Kernel: 6.14.6-zen1-1-zen 
DE: Plasma 6.3.5 
CPU: AMD Ryzen 9 5900X (24) @ 4.954GHz 
GPU: AMD ATI Radeon RX 6800/6800 XT / 6900 XT 
Memory: 4864MiB / 32008MiB 
OS: EndeavourOS Linux x86_64

Some ideas?

Thanks!

Maybe issue with newest mesa?

Hi Thanks for the reply! I thought it was a problem only for nVidia systems… so do I need to do a rollback?

Ok, you have already localized the problem.
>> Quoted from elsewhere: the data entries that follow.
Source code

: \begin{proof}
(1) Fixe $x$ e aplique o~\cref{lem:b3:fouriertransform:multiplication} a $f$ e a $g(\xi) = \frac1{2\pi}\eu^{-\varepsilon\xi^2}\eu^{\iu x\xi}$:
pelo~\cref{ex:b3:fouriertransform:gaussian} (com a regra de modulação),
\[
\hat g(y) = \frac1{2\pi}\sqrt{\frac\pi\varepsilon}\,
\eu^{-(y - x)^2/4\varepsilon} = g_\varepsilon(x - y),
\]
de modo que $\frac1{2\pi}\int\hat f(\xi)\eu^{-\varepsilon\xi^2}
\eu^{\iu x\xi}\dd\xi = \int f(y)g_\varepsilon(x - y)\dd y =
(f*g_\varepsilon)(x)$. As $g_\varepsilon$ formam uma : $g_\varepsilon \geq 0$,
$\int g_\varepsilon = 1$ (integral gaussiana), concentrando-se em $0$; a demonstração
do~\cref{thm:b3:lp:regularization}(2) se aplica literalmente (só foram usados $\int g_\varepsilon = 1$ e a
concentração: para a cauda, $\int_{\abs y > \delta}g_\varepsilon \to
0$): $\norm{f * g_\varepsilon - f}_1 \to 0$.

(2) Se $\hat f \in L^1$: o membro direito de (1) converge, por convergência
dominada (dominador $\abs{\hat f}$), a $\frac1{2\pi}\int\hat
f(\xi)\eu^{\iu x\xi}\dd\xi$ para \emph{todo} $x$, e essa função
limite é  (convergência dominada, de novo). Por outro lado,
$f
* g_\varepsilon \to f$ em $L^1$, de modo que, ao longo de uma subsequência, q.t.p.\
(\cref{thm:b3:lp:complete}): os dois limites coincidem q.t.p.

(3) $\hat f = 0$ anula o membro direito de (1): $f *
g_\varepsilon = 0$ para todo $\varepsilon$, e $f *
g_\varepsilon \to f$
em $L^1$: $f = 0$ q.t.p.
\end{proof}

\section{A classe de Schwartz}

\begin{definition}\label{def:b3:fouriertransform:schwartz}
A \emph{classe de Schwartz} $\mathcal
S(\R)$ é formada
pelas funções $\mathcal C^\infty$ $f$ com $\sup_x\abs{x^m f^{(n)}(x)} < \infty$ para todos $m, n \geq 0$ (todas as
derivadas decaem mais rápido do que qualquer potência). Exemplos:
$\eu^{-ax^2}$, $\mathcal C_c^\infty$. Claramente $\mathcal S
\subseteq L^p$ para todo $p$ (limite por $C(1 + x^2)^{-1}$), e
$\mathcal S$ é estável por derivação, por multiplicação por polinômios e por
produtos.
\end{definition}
Nobody knows what the problem is yet. It looks like Nvidia CPU’s are affected. But AMD can also be affected

I don’t know what you should do. A downgrade may or may not be an improvement

Before you do anything, you’d better wait and see if someone who knows more about it than I do reads about it

If you try first just downgrade mesa.

Edit. A little late…

Maybe the problem isn’t with the mesa then.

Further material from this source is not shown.